20 Şubat 2012 Pazartesi

BİR ERGİN ATAMAN YAZISI



Beşiktaş Milangaz, haftasonu Konya’da düzenlenen Spor Toto Türkiye Kupası maçları sonucunda Türkiye Kupası’nı tarihinde ilk defa Beşiktaş’a getirdi. Bu başarının, bu büyük başarının mimarlarından biri belki de en önemlisi Koç Ergin Ataman oldu. Büyük bir başarı diyorum, niye? Birçok sebebi var bunun. Çünkü Beşiktaş sezon başında büyük bir belirsizlik yaşıyordu. Sponsor belli değildi. Başkan amatör şubelerin büyük bir maddi yük getirdiğini söylüyordu konuşmalarında. Rakipler bir bir dünya yıldızlarını getirirken Beşiktaş’ta henüz hiçbir transfer olmamıştı. Geçen yılın toplama takımından birkaç oyuncu geride kalmış, onlar da yönetimle sorun yaşıyordu. Geçen sene takımı sırtlayan isimlerden Serkan Erdoğan üstelik de en ciddi rakiplerden biri olan Banvit’e gitmişti. (Aynı Serkan, kupa finalinde Beşiktaş’ın karşısına çıkacaktı) Sponsor uzun süre bulunamadı, en sonunda Demirören Milangaz’ı basket takımına sponsor yaparak bir nevi takımın bu sezonunu kurtardı. Birçok icraatıyla kıyasıya eleştirdiğimiz başkanın belki de en kritik hamlelerinden biri olmuştu bu.

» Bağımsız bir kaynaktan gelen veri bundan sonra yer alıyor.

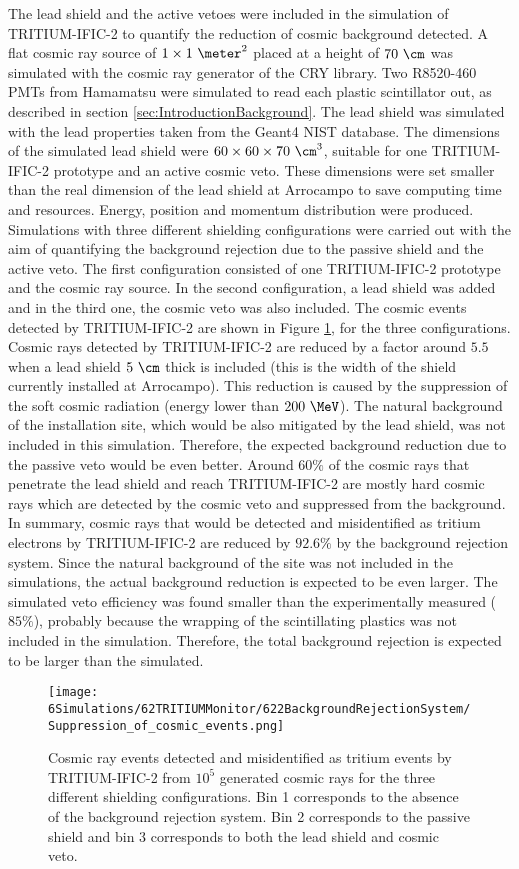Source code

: The lead shield and the active vetoes were included in the simulation of TRITIUM-IFIC-2 to quantify the reduction of cosmic background detected. A flat cosmic ray source of $1 \times 1~\meter^2$ placed at a height of $70~\cm$ was simulated with the cosmic ray generator of the CRY library. Two R8520-460 PMTs from Hamamatsu were simulated to read each plastic scintillator out, as described in section \ref{sec:IntroductionBackground}. The lead shield was simulated with the lead properties taken from the Geant4 NIST database. The dimensions of the simulated lead shield were $60 \times 60 \times 70~\cm^3$, suitable for one TRITIUM-IFIC-2 prototype and an active cosmic veto. These dimensions were set smaller than the real dimension of the lead shield at Arrocampo to save computing time and resources. Energy, position and momentum distribution were produced. Simulations with three different shielding configurations were carried out with the aim of quantifying the background rejection due to the passive shield and the active veto. The first configuration consisted of one TRITIUM-IFIC-2 prototype and the cosmic ray source. In the second configuration, a lead shield was added and in the third one, the cosmic veto was also included. The cosmic events detected by TRITIUM-IFIC-2 are shown in Figure \ref{fig:CosmicEventsSuppressionSimulated}, for the three configurations. Cosmic rays detected by TRITIUM-IFIC-2 are reduced by a factor around $5.5$ when a lead shield $5~\cm$ thick is included (this is the width of the shield currently installed at Arrocampo). This reduction is caused by the suppression of the soft cosmic radiation (energy lower than $200~\MeV$). The natural background of the installation site, which would be also mitigated by the lead shield, was not included in this simulation. Therefore, the expected background reduction due to the passive veto would be even better. Around $60\%$ of the cosmic rays that penetrate the lead shield and reach TRITIUM-IFIC-2 are mostly hard cosmic rays which are detected by the cosmic veto and suppressed from the background. In summary, cosmic rays that would be detected and misidentified as tritium electrons by TRITIUM-IFIC-2 are reduced by $92.6\%$ by the background rejection system. Since the natural background of the site was not included in the simulations, the actual background reduction is expected to be even larger. The simulated veto efficiency was found smaller than the experimentally measured ($85\%$), probably because the wrapping of the scintillating plastics was not included in the simulation. Therefore, the total background rejection is expected to be larger than the simulated.

\begin{figure}[h]
\texttt{[image: 6Simulations/62TRITIUMMonitor/622BackgroundRejectionSystem/Suppression\_of\_cosmic\_events.png]}
\centering
\caption{Cosmic ray events detected and misidentified as tritium events by TRITIUM-IFIC-2 from $10^5$ generated cosmic rays for the three different shielding configurations. Bin 1 corresponds to the absence of the background rejection system. Bin 2 corresponds to the passive shield and bin 3 corresponds to both the lead shield and cosmic veto.  \label{fig:CosmicEventsSuppressionSimulated}}
\end{figure}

Sonra transferler yapıldı. NBA lokavtı süresince Deron Willams ve Semih Erden transferleri büyük heyecan dalgası yarattı, takım iyi bir ritim yakaladı. Sonra NBA lokavtı bitti ve bu iki isim gitti. Özellikle D-Will gidince takımın yarı yarıya güç kaybedeceği hatta küme düşmemeye oynayacağı yorumları yapılıyordu. Ama unutulan bir gerçek vardı, bu takımın başında Ergin Ataman vardı. Onun bugününe ve Beşiktaş’taki başarısına bakmadan önce geçmişini bir hatırlamak gerekiyor. Gelin kısaca bir hatırlayalım. 1997 yılında İspanya’da düzenlenen Avrupa Basketbol Şampiyonası'nda Türk Milli Basketbol Takımı'nda Ercüment Sunter’in yardımcısı olarak milli takım antrenörlüğünü yaparken, 1998-99 sezonunda basketbol antrenörlüğü konusunda incelemeler yapmak üzere bir sene süreyle ABD’de Stanford Üniversitesi'nde bulunuyordu Ataman. 2001-03 yılları arasında İtalya Basketbol Ligi'nde Montepaschi Siena'da antrenörlük yaptı. Bu takımla 2001-02 sezonunda Saporta Kupası'nda şampiyon oldu. Siena o günden sonra Avrupa’nın önde gelen basketbol ekollerinden oldu. 2007-08 sezonu başında Beşiktaş Cola Turka'yla anlaştı. Beşiktaş Cola Turka ile play off yarı finali ve ULEB Cup'ta çeyrek final oynadı. Sezon sonu görevinden ayrıldı. 2008-2009 sezonu başında Efes Pilsen ile anlaşan Ataman, takıma 2005'ten sonraki ilk Türkiye Basketbol Ligi şampiyonluğunu kazandırmıştı. Normal sezonu sadece 2 mağlubiyetle kapatan Efes, saha avantajı ile başladığı final serisinde FB Ülker'e Ayhan Şahenk'te üst üste 2 maç kaybetmişti. Ancak o maçtan sonra Ataman'ın Efes'i FB Ülker’i üst üste 4 maç yenerek şampiyonluğa uzanmıştı. O sezon Teknosa Erkekler Türkiye Kupası'nı da kazanan Efes, Ataman yönetiminde duble yapıyordu. 2011’de ise Ataman, Beşiktaş Cola Turka'nın başına geçiyordu yine. Zorlu ve belirsizliklerin yaşandığı bir dönemde hem de.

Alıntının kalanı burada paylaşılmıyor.